While the Gini coefficient is a useful descriptor, limitations should be considered. Technically, although bootstrap resampling is a generally robust method of calculating confidence intervals for the Gini coefficient, it has been suggested that in small samples of uniform, normal, or lognormal distributions bootstrap confidence intervals may be calculated as too narrow [14, 29], and robustness of these intervals increases with larger numbers of sampled populations. Statistical methods have been developed to mitigate this issue by approximating the Lorenz curve of a log-normal distribution [30], and could be investigated in future to check the sensitivity of confidence interval estimations.
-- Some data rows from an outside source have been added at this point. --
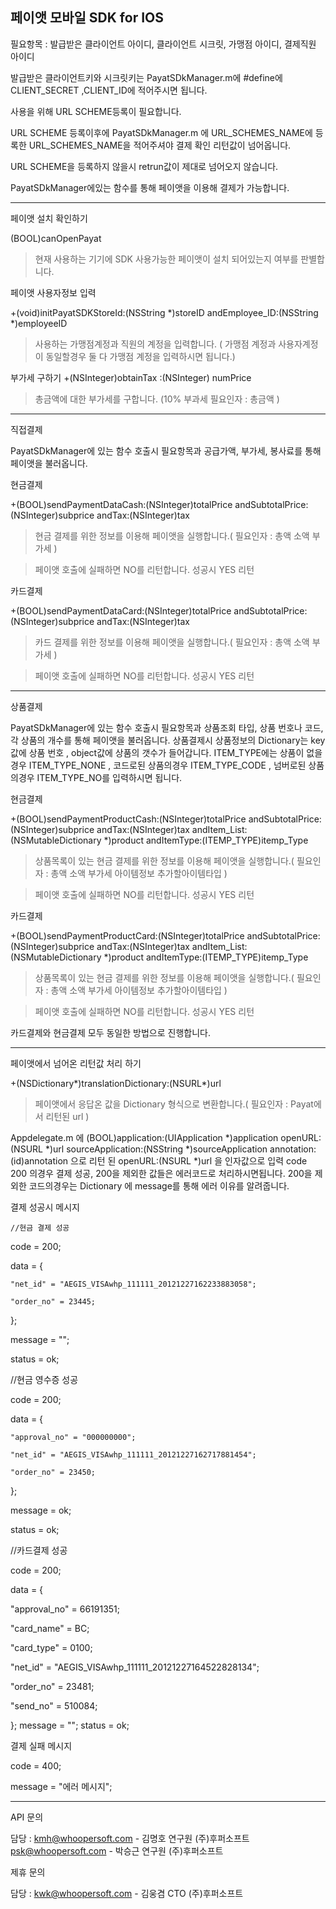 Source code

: 페이앳 모바일 SDK for IOS
---------------------------------------
필요항목 : 발급받은 클라이언트 아이디, 클라이언트 시크릿, 가맹점 아이디, 결제직원 아이디

발급받은 클라이언트키와 시크릿키는 PayatSDkManager.m에 #define에 CLIENT_SECRET ,CLIENT_ID에 적어주시면 됩니다.

사용을 위해 URL SCHEME등록이 필요합니다.

URL SCHEME 등록이후에 PayatSDkManager.m 에 URL_SCHEMES_NAME에 등록한 URL_SCHEMES_NAME을 적어주셔야 결제 확인 리턴값이 넘어옵니다.

URL SCHEME을 등록하지 않을시 retrun값이 제대로 넘어오지 않습니다.

PayatSDkManager에있는 함수를 통해 페이앳을 이용해 결제가 가능합니다.

---------------------------------------
페이앳 설치 확인하기

  (BOOL)canOpenPayat

>현재 사용하는 기기에 SDK 사용가능한 페이앳이 설치 되어있는지 여부를 판별합니다.

페이앳 사용자정보 입력

  +(void)initPayatSDKStoreId:(NSString *)storeID andEmployee_ID:(NSString *)employeeID

>사용하는 가맹점계정과 직원의 계정을 입력합니다. ( 가맹점 계정과 사용자계정이 동일할경우 둘 다 가맹점 계정을 입력하시면 됩니다.)

부가세 구하기
  +(NSInteger)obtainTax :(NSInteger) numPrice

>총금액에 대한 부가세를 구합니다. (10% 부과세 필요인자 : 총금액 )

---------------------------------------
직접결제

PayatSDkManager에 있는 함수 호출시 필요항목과 공급가액, 부가세, 봉사료를 통해 페이앳을 불러옵니다.

현금결제

  +(BOOL)sendPaymentDataCash:(NSInteger)totalPrice andSubtotalPrice:(NSInteger)subprice andTax:(NSInteger)tax

>현금 결제를 위한 정보를 이용해 페이앳을 실행합니다.( 필요인자 : 총액 소액 부가세 )

>페이앳 호출에 실패하면 NO를 리턴합니다. 성공시 YES 리턴

카드결제

  +(BOOL)sendPaymentDataCard:(NSInteger)totalPrice andSubtotalPrice:(NSInteger)subprice andTax:(NSInteger)tax

>카드 결제를 위한 정보를 이용해 페이앳을 실행합니다.( 필요인자 : 총액 소액 부가세 )

>페이앳 호출에 실패하면 NO를 리턴합니다. 성공시 YES 리턴

---------------------------------------

상품결제

PayatSDkManager에 있는 함수 호출시 필요항목과 상품조회 타입, 상품 번호나 코드, 각 상품의 개수를 통해 페이앳을 불러옵니다. 상품결제시 상품정보의 Dictionary는 key값에 상품 번호 , object값에 상품의 갯수가 들어갑니다. ITEM_TYPE에는 상품이 없을경우 ITEM_TYPE_NONE , 코드로된 상품의경우 ITEM_TYPE_CODE , 넘버로된 상품의경우 ITEM_TYPE_NO를 입력하시면 됩니다.

현금결제

  +(BOOL)sendPaymentProductCash:(NSInteger)totalPrice andSubtotalPrice:(NSInteger)subprice andTax:(NSInteger)tax andItem_List:(NSMutableDictionary *)product andItemType:(ITEMP_TYPE)itemp_Type

>상품목록이 있는 현금 결제를 위한 정보를 이용해 페이앳을 실행합니다.( 필요인자 : 총액 소액 부가세 아이템정보 추가할아이템타입 )

>페이앳 호출에 실패하면 NO를 리턴합니다. 성공시 YES 리턴

카드결제

  +(BOOL)sendPaymentProductCard:(NSInteger)totalPrice andSubtotalPrice:(NSInteger)subprice andTax:(NSInteger)tax andItem_List:(NSMutableDictionary *)product andItemType:(ITEMP_TYPE)itemp_Type

>상품목록이 있는 현금 결제를 위한 정보를 이용해 페이앳을 실행합니다.( 필요인자 : 총액 소액 부가세 아이템정보 추가할아이템타입 )

>페이앳 호출에 실패하면 NO를 리턴합니다. 성공시 YES 리턴

카드결제와 현금결제 모두 동일한 방법으로 진행합니다.

---------------------------------------

페이앳에서 넘어온 리턴값 처리 하기

  +(NSDictionary*)translationDictionary:(NSURL*)url

>페이앳에서 응답온 값을 Dictionary 형식으로 변환합니다.( 필요인자 : Payat에서 리턴된 url )

  Appdelegate.m 에 (BOOL)application:(UIApplication *)application openURL:(NSURL *)url sourceApplication:(NSString *)sourceApplication annotation:(id)annotation 으로 리턴 된 openURL:(NSURL *)url 을 인자값으로 입력 code 200 의경우 결제 성공, 200을 제외한 값들은 에러코드로 처리하시면됩니다. 200을 제외한 코드의경우는 Dictionary 에 message를 통해 에러 이유를 알려줍니다.
  
  결제 성공시 메시지

    //현금 결제 성공 
  code = 200;
  
  data =     {
  
    "net_id" = "AEGIS_VISAwhp_111111_20121227162233883058";
    
    "order_no" = 23445;
  
  };
  
  message = "";
  
  status = ok;

  //현금 영수증 성공
  
  code = 200;

  data =     {
    
    "approval_no" = "000000000";
  
    "net_id" = "AEGIS_VISAwhp_111111_20121227162717881454";
    
    "order_no" = 23450;
  
  };
  
  message = ok;
  
  status = ok;
  
  
  //카드결제 성공
  
  code = 200;
  
  data =     {
  
  "approval_no" = 66191351;
  
  "card_name" = BC;
  
  "card_type" = 0100;
  
  "net_id" = "AEGIS_VISAwhp_111111_20121227164522828134";
  
  "order_no" = 23481;
  
  "send_no" = 510084;

  };
  message = "";
  status = ok;
  
  결제 실패 메시지

   code = 400;
   
  message = "에러 메시지";

---------------------------------------
API 문의

담당 : kmh@whoopersoft.com - 김명호 연구원 (주)후퍼소프트 psk@whoopersoft.com - 박승근 연구원 (주)후퍼소프트

제휴 문의

담당 : kwk@whoopersoft.com - 김웅겸 CTO (주)후퍼소프트
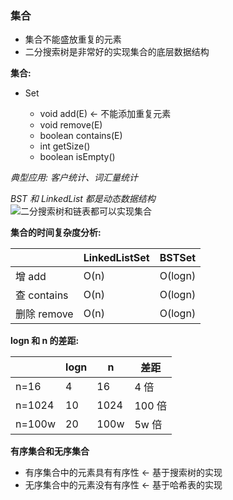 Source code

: ### 集合

- 集合不能盛放重复的元素
- 二分搜索树是非常好的实现集合的底层数据结构

**集合:**

- Set<E>
  - void add(E) <- 不能添加重复元素
  - void remove(E)
  - boolean contains(E)
  - int getSize()
  - boolean isEmpty()

_典型应用: 客户统计、词汇量统计_

_BST 和 LinkedList 都是动态数据结构_  
![二分搜索树和链表都可以实现集合](https://study-note-huang.oss-cn-beijing.aliyuncs.com/img/20211221231230.png)

**集合的时间复杂度分析:**  

|             | LinkedListSet | BSTSet  |
| ----------- | ------------- | ------- |
| 增 add      | O(n)          | O(logn) |
| 查 contains | O(n)          | O(logn) |
| 删除 remove | O(n)          | O(logn) |



**logn 和 n 的差距:**  

|        | logn | n    | 差距   |
| ------ | ---- | ---- | ------ |
| n=16   | 4    | 16   | 4 倍   |
| n=1024 | 10   | 1024 | 100 倍 |
| n=100w | 20   | 100w | 5w 倍  |


**有序集合和无序集合**  

- 有序集合中的元素具有有序性  <- 基于搜索树的实现
- 无序集合中的元素没有有序性  <- 基于哈希表的实现

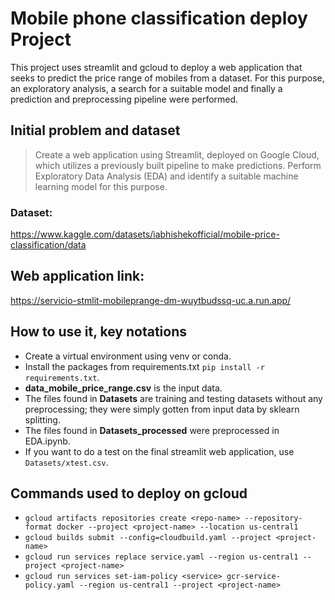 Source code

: # Mobile phone classification deploy Project

This project uses streamlit and gcloud to deploy a web application that seeks to predict the price range of mobiles from a dataset.
For this purpose, an exploratory analysis, a search for a suitable model and finally a prediction and preprocessing pipeline were performed.

## Initial problem and dataset

> Create a web application using Streamlit, deployed on Google Cloud, which utilizes a previously built pipeline to make predictions. Perform Exploratory Data Analysis (EDA) and identify a suitable machine learning model for this purpose.

### Dataset:
https://www.kaggle.com/datasets/iabhishekofficial/mobile-price-classification/data

## Web application link:

https://servicio-stmlit-mobileprange-dm-wuytbudssq-uc.a.run.app/

## How to use it, key notations

- Create a virtual environment using venv or conda.
- Install the packages from requirements.txt `pip install -r requirements.txt`.
- **data_mobile_price_range.csv** is the input data.
- The files found in **Datasets** are training and testing datasets without any preprocessing; they were simply gotten from input data by sklearn splitting.
- The files found in **Datasets_processed** were preprocessed in EDA.ipynb.
- If you want to do a test on the final streamlit web application, use `Datasets/xtest.csv`.


## Commands used to deploy on gcloud

- `gcloud artifacts repositories create <repo-name> --repository-format docker --project <project-name> --location us-central1`
- `gcloud builds submit --config=cloudbuild.yaml --project <project-name>`
- `gcloud run services replace service.yaml --region us-central1 --project <project-name>`
- `gcloud run services set-iam-policy <service> gcr-service-policy.yaml --region us-central1 --project <project-name>`
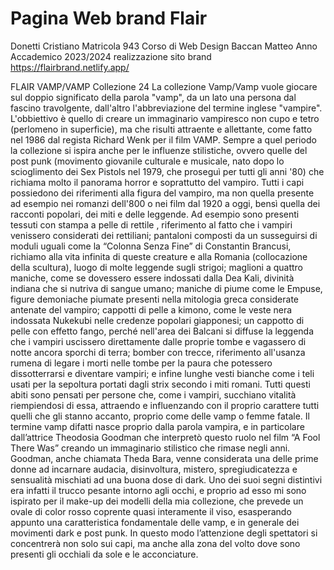 # Pagina Web brand Flair
Donetti Cristiano
Matricola 943
Corso di Web Design 
Baccan Matteo
Anno Accademico 2023/2024
realizzazione sito brand
https://flairbrand.netlify.app/


FLAIR
VAMP/VAMP Collezione 24
La collezione Vamp/Vamp vuole giocare sul doppio significato della parola "vamp", da un lato una persona dal fascino travolgente, dall'altro l'abbreviazione del termine inglese "vampire". L'obbiettivo è quello di creare un immaginario vampiresco non cupo e tetro (perlomeno in superficie), ma che risulti attraente e allettante, come fatto nel 1986 dal regista Richard Wenk per il film VAMP. Sempre a quel periodo la collezione si ispira anche per le influenze stilistiche, ovvero quelle del post punk (movimento giovanile culturale e musicale, nato dopo lo scioglimento dei Sex Pistols nel 1979, che proseguì per tutti gli anni '80) che richiama molto il panorama horror e soprattutto del vampiro. Tutti i capi possiedono dei riferimenti alla figura del vampiro, ma non quella presente ad esempio nei romanzi dell'800 o nei film dal 1920 a oggi, bensì quella dei racconti popolari, dei miti e delle leggende. Ad esempio sono presenti tessuti con stampa a pelle di rettile , riferimento al fatto che i vampiri venissero considerati dei rettiliani; pantaloni composti da un susseguirsi di moduli uguali come la “Colonna Senza Fine” di Constantin Brancusi, richiamo alla vita infinita di queste creature e alla Romania (collocazione della scultura), luogo di molte leggende sugli strigoi; maglioni a quattro maniche, come se dovessero essere indossati dalla Dea Kali, divinità indiana che si nutriva di sangue umano; maniche di piume come le Empuse, figure demoniache piumate presenti nella mitologia greca considerate antenate del vampiro; cappotti di pelle a kimono, come le veste nera indossata Nukekubi nelle credenze popolari giapponesi; un cappotto di pelle con effetto fango, perché nell'area dei Balcani si diffuse la leggenda che i vampiri uscissero direttamente dalle proprie tombe e vagassero di notte ancora sporchi di terra; bomber con trecce, riferimento all'usanza rumena di legare i morti nelle tombe per la paura che potessero dissotterrarsi e diventare vampiri; e infine lunghe vesti bianche come i teli usati per la sepoltura portati dagli strix secondo i miti romani.
Tutti questi abiti sono pensati per persone che, come i vampiri, succhiano vitalità riempiendosi di essa, attraendo e influenzando con il proprio carattere tutti quelli che gli stanno accanto, proprio come delle vamp o femme fatale. Il termine vamp difatti nasce proprio dalla parola vampira, e in particolare dall’attrice Theodosia Goodman che interpretò questo ruolo nel film “A Fool There Was” creando un immaginario stilistico che rimase negli anni. Goodman, anche chiamata Theda Bara, venne considerata una delle prime donne ad incarnare audacia, disinvoltura, mistero, spregiudicatezza e sensualità mischiati ad una buona dose di dark. Uno dei suoi segni distintivi era infatti il trucco pesante intorno agli occhi, e proprio ad esso mi sono ispirato per il make-up dei modelli della mia collezione, che prevede un ovale di color rosso coprente quasi interamente il viso, esasperando appunto una caratteristica fondamentale delle vamp, e in generale dei movimenti dark e post punk. In questo modo l’attenzione degli spettatori si concentrerà non solo sui capi, ma anche alla zona del volto dove sono presenti gli occhiali da sole e le acconciature.
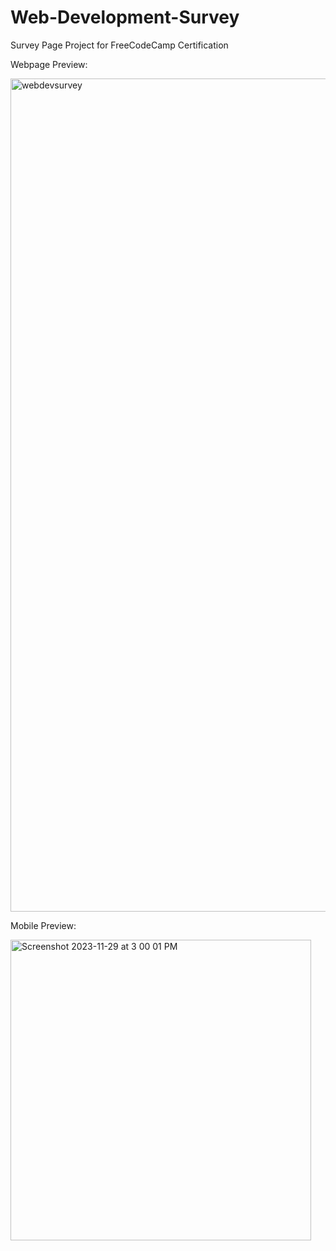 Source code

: # Web-Development-Survey
Survey Page Project for FreeCodeCamp Certification

Webpage Preview:

<img width="1333" alt="webdevsurvey" src="https://github.com/sarahlynnx/Web-Development-Survey/assets/142362888/5055cde7-c22f-49c8-8653-6ea855c88019">




Mobile Preview: 

<img width="481" alt="Screenshot 2023-11-29 at 3 00 01 PM" src="https://github.com/sarahlynnx/Web-Development-Survey/assets/142362888/d6a63a0f-eb0f-45fe-8ac2-55e66dc927dc">
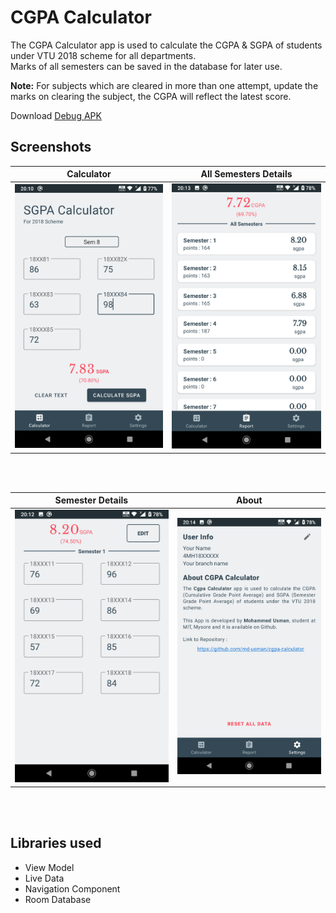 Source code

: # CGPA Calculator

The CGPA Calculator app is used to calculate the CGPA & SGPA of students under VTU 2018 scheme for all departments.  
Marks of all semesters can be saved in the database for later use.  
  
**Note:** For subjects which are cleared in more than one attempt, update the marks on clearing the subject, the CGPA will reflect the latest score.
  
Download [Debug APK](https://github.com/md-usman/cgpa-calculator/raw/master/apk/app-debug.apk)


## Screenshots
Calculator             |  All Semesters Details
:-------------------------:|:-------------------------:
![](https://github.com/md-usman/cgpa-calculator/blob/master/screenshots/sgpa_calculator.png)  |  ![](https://github.com/md-usman/cgpa-calculator/blob/master/screenshots/all_semesters.png)

<br/>
<br/>

Semester Details            |  About 
:-------------------------:|:-------------------------:
![](https://github.com/md-usman/cgpa-calculator/blob/master/screenshots/semester.png)  |  ![](https://github.com/md-usman/cgpa-calculator/blob/master/screenshots/about.png)
<br/>
<br/>


## Libraries used
- View Model
- Live Data
- Navigation Component
- Room Database

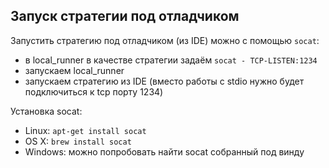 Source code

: ## Запуск стратегии под отладчиком
Запустить стратегию под отладчиком (из IDE) можно с помощью `socat`:
- в local_runner в качестве стратегии задаём `socat - TCP-LISTEN:1234`
- запускаем local_runner
- запускаем стратегию из IDE (вместо работы с stdio нужно будет подключиться к tcp порту 1234)

 Установка socat:
 - Linux: `apt-get install socat`
 - OS X: `brew install socat`
 - Windows: можно попробовать найти socat собранный под винду
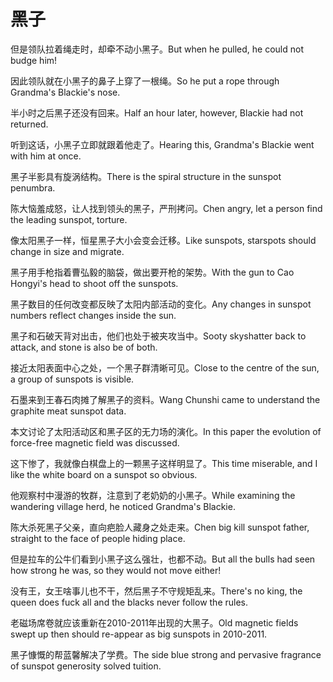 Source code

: # 黑子

<p><span class="chinese">但是领队拉着绳走时，却牵不动小黑子。</span><span class="english">But when he pulled, he could not budge him!</span></p>

<p><span class="chinese">因此领队就在小黑子的鼻子上穿了一根绳。</span><span class="english">So he put a rope through Grandma's Blackie's nose.</span></p>

<p><span class="chinese">半小时之后黑子还没有回来。</span><span class="english">Half an hour later, however, Blackie had not returned.</span></p>

<p><span class="chinese">听到这话，小黑子立即就跟着他走了。</span><span class="english">Hearing this, Grandma's Blackie went with him at once.</span></p>

<p><span class="chinese">黑子半影具有旋涡结构。</span><span class="english">There is the spiral structure in the sunspot penumbra.</span></p>

<p><span class="chinese">陈大恼羞成怒，让人找到领头的黑子，严刑拷问。</span><span class="english">Chen angry, let a person find the leading sunspot, torture.</span></p>

<p><span class="chinese">像太阳黑子一样，恒星黑子大小会变会迁移。</span><span class="english">Like sunspots, starspots should change in size and migrate.</span></p>

<p><span class="chinese">黑子用手枪指着曹弘毅的脑袋，做出要开枪的架势。</span><span class="english">With the gun to Cao Hongyi's head to shoot off the sunspots.</span></p>

<p><span class="chinese">黑子数目的任何改变都反映了太阳内部活动的变化。</span><span class="english">Any changes in sunspot numbers reflect changes inside the sun.</span></p>

<p><span class="chinese">黑子和石破天背对出击，他们也处于被夹攻当中。</span><span class="english">Sooty skyshatter back to attack, and stone is also be of both.</span></p>

<p><span class="chinese">接近太阳表面中心之处，一个黑子群清晰可见。</span><span class="english">Close to the centre of the sun, a group of sunspots is visible.</span></p>

<p><span class="chinese">石墨来到王春石肉摊了解黑子的资料。</span><span class="english">Wang Chunshi came to understand the graphite meat sunspot data.</span></p>

<p><span class="chinese">本文讨论了太阳活动区和黑子区的无力场的演化。</span><span class="english">In this paper the evolution of force-free magnetic field was discussed.</span></p>

<p><span class="chinese">这下惨了，我就像白棋盘上的一颗黑子这样明显了。</span><span class="english">This time miserable, and I like the white board on a sunspot so obvious.</span></p>

<p><span class="chinese">他观察村中漫游的牧群，注意到了老奶奶的小黑子。</span><span class="english">While examining the wandering village herd, he noticed Grandma's Blackie.</span></p>

<p><span class="chinese">陈大杀死黑子父亲，直向疤脸人藏身之处走来。</span><span class="english">Chen big kill sunspot father, straight to the face of people hiding place.</span></p>

<p><span class="chinese">但是拉车的公牛们看到小黑子这么强壮，也都不动。</span><span class="english">But all the bulls had seen how strong he was, so they would not move either!</span></p>

<p><span class="chinese">没有王，女王啥事儿也不干，然后黑子不守规矩乱来。</span><span class="english">There's no king, the queen does fuck all and the blacks never follow the rules.</span></p>

<p><span class="chinese">老磁场席卷就应该重新在2010-2011年出现的大黑子。</span><span class="english">Old magnetic fields swept up then should re-appear as big sunspots in 2010-2011.</span></p>

<p><span class="chinese">黑子慷慨的帮蓝馨解决了学费。</span><span class="english">The side blue strong and pervasive fragrance of sunspot generosity solved tuition.</span></p>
Also, although this was not a particular issue with the data analysed here, Gini coefficients could be skewed by ‘small number bias’ if they were based on samples of populations with extremely low prevalence, essentially corresponding to sampling noise that gives a systematic bias towards an inflated Gini coefficient in such situations.
Epidemiologically, the Gini coefficient needs to be recognized as a simple relative measure that does not present absolute differences, and different distributions of measurements may produce the same Gini coefficient. Demographic and socioeconomic differences, as well as ecological, genetic and geographical determinants all combine together [31, 32] and the effect of each is not explored or separately accounted for by the Gini coefficient. Indeed, in its more usual application to economic inequality, it has been well pointed out that use of the Gini coefficient should not preclude other analyses that can help understand details of the underlying heterogeneity [33]. Clearly, the coefficient does not substitute for separate analyses of hypothetical epidemiological determinants, or for maps of disease distribution, where these are available or where they may be estimated [34, 35]. Instead, it should be applied alongside presentation of more detailed or qualitative data, and used to advocate focus on populations most affected and where control of malaria is most needed, aiming to reduce the extreme inequity that continues to prevail at multiple levels.